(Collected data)
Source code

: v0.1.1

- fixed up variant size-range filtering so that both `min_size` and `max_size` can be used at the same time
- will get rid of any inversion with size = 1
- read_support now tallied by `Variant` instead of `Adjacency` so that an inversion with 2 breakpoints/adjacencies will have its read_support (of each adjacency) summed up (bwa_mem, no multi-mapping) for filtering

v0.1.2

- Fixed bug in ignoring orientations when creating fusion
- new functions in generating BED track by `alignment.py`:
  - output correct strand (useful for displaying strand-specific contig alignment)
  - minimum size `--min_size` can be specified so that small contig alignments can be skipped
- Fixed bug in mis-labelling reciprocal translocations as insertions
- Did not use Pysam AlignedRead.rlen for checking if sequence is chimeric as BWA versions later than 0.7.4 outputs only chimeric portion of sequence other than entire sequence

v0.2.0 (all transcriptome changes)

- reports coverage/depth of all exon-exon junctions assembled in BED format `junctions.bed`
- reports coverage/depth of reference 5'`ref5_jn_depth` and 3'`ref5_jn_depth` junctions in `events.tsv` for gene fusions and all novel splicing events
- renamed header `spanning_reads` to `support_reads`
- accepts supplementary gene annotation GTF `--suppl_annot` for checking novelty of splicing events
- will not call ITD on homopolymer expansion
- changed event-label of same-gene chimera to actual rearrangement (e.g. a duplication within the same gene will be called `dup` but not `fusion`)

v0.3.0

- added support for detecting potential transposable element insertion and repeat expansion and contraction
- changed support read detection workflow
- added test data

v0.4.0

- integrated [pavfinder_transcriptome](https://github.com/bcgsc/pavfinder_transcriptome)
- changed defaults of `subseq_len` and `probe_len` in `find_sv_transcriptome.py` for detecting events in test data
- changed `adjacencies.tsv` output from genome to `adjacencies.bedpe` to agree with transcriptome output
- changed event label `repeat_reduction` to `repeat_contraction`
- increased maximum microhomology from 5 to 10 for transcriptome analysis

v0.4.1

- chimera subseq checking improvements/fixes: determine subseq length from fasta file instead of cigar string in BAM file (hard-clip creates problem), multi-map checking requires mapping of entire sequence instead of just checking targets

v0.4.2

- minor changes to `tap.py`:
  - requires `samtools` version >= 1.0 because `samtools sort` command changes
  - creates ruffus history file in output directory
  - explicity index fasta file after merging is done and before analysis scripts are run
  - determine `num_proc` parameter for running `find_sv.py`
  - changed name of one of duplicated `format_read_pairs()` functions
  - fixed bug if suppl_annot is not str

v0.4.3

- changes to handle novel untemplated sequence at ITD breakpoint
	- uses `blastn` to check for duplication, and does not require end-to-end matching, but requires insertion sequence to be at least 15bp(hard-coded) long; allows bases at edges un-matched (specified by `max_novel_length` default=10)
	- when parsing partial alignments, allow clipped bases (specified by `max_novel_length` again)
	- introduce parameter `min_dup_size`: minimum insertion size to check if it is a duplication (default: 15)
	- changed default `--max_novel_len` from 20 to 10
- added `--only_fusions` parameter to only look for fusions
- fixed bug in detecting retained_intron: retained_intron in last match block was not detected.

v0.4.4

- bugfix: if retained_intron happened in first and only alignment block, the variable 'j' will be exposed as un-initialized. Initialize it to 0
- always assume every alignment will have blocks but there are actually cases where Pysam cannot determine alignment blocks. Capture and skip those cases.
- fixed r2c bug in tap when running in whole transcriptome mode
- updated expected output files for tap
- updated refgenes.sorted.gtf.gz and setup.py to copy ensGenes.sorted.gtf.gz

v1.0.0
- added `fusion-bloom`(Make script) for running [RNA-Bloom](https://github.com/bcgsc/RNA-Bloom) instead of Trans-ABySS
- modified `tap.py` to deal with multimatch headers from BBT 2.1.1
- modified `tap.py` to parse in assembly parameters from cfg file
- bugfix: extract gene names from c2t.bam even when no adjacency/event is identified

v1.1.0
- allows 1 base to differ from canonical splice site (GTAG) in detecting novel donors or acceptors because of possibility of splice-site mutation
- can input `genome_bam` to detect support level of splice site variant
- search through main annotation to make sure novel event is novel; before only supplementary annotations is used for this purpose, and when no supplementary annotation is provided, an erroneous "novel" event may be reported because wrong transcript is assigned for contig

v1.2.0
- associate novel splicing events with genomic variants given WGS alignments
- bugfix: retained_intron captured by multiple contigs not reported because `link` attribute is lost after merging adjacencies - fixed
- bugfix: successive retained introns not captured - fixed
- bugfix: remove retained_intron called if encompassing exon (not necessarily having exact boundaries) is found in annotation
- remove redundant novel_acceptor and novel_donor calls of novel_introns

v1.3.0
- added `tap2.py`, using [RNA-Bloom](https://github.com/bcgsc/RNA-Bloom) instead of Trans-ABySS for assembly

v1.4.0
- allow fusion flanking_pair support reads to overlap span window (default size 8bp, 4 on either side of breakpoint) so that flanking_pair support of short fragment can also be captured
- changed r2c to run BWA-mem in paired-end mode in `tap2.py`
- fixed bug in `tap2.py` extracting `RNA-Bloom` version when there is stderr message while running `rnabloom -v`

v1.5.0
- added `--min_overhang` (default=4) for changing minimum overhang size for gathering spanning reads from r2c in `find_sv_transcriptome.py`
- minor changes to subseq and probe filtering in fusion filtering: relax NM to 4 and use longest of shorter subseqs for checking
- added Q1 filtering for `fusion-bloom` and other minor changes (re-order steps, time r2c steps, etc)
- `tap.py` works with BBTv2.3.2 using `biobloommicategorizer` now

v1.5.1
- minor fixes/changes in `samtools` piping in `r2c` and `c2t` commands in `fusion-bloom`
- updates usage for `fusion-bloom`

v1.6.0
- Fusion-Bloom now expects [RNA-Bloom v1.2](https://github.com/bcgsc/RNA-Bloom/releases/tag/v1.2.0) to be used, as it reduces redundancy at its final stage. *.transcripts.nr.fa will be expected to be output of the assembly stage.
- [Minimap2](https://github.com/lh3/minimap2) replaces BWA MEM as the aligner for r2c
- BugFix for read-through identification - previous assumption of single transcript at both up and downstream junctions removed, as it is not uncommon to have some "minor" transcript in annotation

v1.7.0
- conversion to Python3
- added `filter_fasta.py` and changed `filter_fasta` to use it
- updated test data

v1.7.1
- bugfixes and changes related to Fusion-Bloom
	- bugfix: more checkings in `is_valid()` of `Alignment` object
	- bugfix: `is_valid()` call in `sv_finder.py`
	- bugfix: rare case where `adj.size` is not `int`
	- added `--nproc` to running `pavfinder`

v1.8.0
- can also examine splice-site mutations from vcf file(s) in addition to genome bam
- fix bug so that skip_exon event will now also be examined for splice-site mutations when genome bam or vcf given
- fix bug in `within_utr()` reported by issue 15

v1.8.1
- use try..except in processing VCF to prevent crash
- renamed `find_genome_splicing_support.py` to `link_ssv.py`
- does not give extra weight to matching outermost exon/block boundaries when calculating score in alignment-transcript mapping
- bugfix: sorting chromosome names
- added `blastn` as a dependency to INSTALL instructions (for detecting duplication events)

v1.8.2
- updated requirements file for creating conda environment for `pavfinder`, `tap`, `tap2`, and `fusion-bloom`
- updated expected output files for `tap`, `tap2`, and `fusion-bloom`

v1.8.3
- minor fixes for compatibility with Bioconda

### What to do
The lines above, starting at the one with "- reports coverage/depth of reference" and ending at the one with "- will not call ITD on homopolymer expansion", are the only ones to return, exactly as written.

### Solution
- reports coverage/depth of reference 5'`ref5_jn_depth` and 3'`ref5_jn_depth` junctions in `events.tsv` for gene fusions and all novel splicing events
- renamed header `spanning_reads` to `support_reads`
- accepts supplementary gene annotation GTF `--suppl_annot` for checking novelty of splicing events
- will not call ITD on homopolymer expansion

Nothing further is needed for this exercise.